Alexandra de Moor, étudiante à l'UdeS, a subi des blessures au visage après une chute lors du passage d'Irma aux îles Vierges.

Blessée, une étudiante de l'UdeS reste coincée à Porto Rico

Après avoir vu la dévastation semée par Irma dans les Îles Vierges américaines, l'étudiante de l'Université de Sherbrooke Alexandra de Moor n'a qu'un seul souhait : enfin revenir au Québec. Évacuée dans la nuit de mercredi vers Porto Rico où elle a été hospitalisée après une importante chute, la jeune femme attend maintenant d'être rapatriée au Québec.
Face à la menace d'un autre ouragan, ses proches s'activent pour la ramener au pays. « Notre enfant est blessée sur une île où on attend un ouragan », s'inquiète sa mère, Lise Champoux.
Trois ouragans sévissent actuellement dans l'océan Atlantique, dont José, qui doit passer près de Porto Rico.
L'étudiante en communication terminait son baccalauréat à Saint-Thomas, dans les Îles Vierges américaines, lorsque Irma a frappé.
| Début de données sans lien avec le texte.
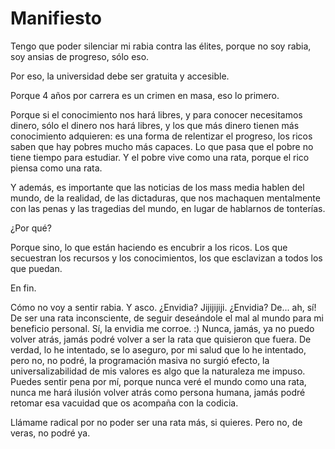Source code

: # Manifiesto

Tengo que poder silenciar mi rabia contra las élites, porque no soy rabia, soy ansias de progreso, sólo eso.

Por eso, la universidad debe ser gratuita y accesible.

Porque 4 años por carrera es un crimen en masa, eso lo primero.

Porque si el conocimiento nos hará libres, y para conocer necesitamos dinero, sólo el dinero nos hará libres, y los que más dinero tienen más conocimiento adquieren: es una forma de relentizar el progreso, los ricos saben que hay pobres mucho más capaces. Lo que pasa que el pobre no tiene tiempo para estudiar. Y el pobre vive como una rata, porque el rico piensa como una rata.

Y además, es importante que las noticias de los mass media hablen del mundo, de la realidad, de las dictaduras, que nos machaquen mentalmente con las penas y las tragedias del mundo, en lugar de hablarnos de tonterías. 

¿Por qué?

Porque sino, lo que están haciendo es encubrir a los ricos. Los que secuestran los recursos y los conocimientos, los que esclavizan a todos los que puedan.

En fin.

Cómo no voy a sentir rabia. Y asco. ¿Envidia? Jijijijiji. ¿Envidia? De... ah, sí! De ser una rata inconsciente, de seguir deseándole el mal al mundo para mi beneficio personal. Sí, la envidia me corroe. :) Nunca, jamás, ya no puedo volver atrás, jamás podré volver a ser la rata que quisieron que fuera. De verdad, lo he intentado, se lo aseguro, por mi salud que lo he intentado, pero no, no podré, la programación masiva no surgió efecto, la universalizabilidad de mis valores es algo que la naturaleza me impuso. Puedes sentir pena por mí, porque nunca veré el mundo como una rata, nunca me hará ilusión volver atrás como persona humana, jamás podré retomar esa vacuidad que os acompaña con la codicia. 

Llámame radical por no poder ser una rata más, si quieres. Pero no, de veras, no podré ya.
Elle s'était réfugiée dans une maison dans les montagnes avec des amis.
« Nous sommes sortis après la tempête pour voir les dégâts à l'extérieur. C'était horrible. Des arbres, des poteaux, des fils électriques, des voitures à l'envers, des animaux morts... Et puis on est allé s'asseoir sur une passerelle d'environ 10 pieds de hauteur. Lorsque j'ai voulu descendre j'ai glissé et je suis tombée tête première sur le ciment », a-t-elle raconté à La Tribune dans un échange écrit.
La jeune femme a subi une commotion cérébrale et attendait toujours jeudi soir les résultats de certains tests à l'hôpital.
« On a perdu l'électricité alors c'est un peu le chaos (...) Mon amie a un vol à 5 h demain matin (vendredi) alors je vais être laissée à moi-même. »
Le passeport d'Alexandra est demeuré dans la maison où elle se trouvait avant sa chute. « L'ambassade canadienne à Ottawa a ouvert un dossier d'urgence. Ils ont déplacé une personne de l'ambassade canadienne à Porto Rico », précise Mme Champoux. 
Les liaisons avec le bureau à Miami sont compliquées par le fait que le bureau a dû être fermé en raison de l'ouragan, avance-t-elle. Porto Rico est un territoire américain.
« C'est tellement compliqué! » lance la mère d'Alexandra, en soulignant que la famille bénéficie de l'aide de l'UdeS dans ce dossier.
L'étudiante de 22 ans a mis sur sa page Facebook des photos d'elle, révélant du même coup une importante blessure à la tête. 
Mme Champoux raconte qu'elle a réussi à avoir un premier contact avec sa fille mercredi vers 21 heures. « Tout le monde était correct », raconte-t-elle. Quelques heures plus tard, elle recevait un appel lui apprenant que sa fille avait fait une chute et qu'elle avait été évacuée en hélicoptère.
Les parents d'Alexandra et sa famille ont littéralement créé une cellule de crise pour la rapatrier à la maison. « Elle a peur de l'autre ouragan », souligne Mme Champoux.
L'UdeS dénombre près d'une dizaine d'étudiants et membres du personnel qui ont été touchés ou qui pourraient être touchés par Irma. Elle en recensait deux aux Iles vierges, 2 en Guadeloupe et les autres en Haïti.
Dans le cas des Îles Vierges, l'UdeS devra évaluer si la session se poursuit ou si elle est annulée. « On essaie de rejoindre la coordonnatrice des échanges d'étudiants là-bas », note Pascale Lafrance, directrice générale de l'Agence des relations internationales de l'UdeS.
En Haïti, c'est le nord de l'île qui devait principalement être touché; le groupe de 4 étudiants et de deux membres du personnel se trouvent dans le sud de l'île, à Port-au-Prince. La situation en Guadeloupe est quant à elle revenue à la normale. L'UdeS évalue la situation en prévision des ouragans Katia et José.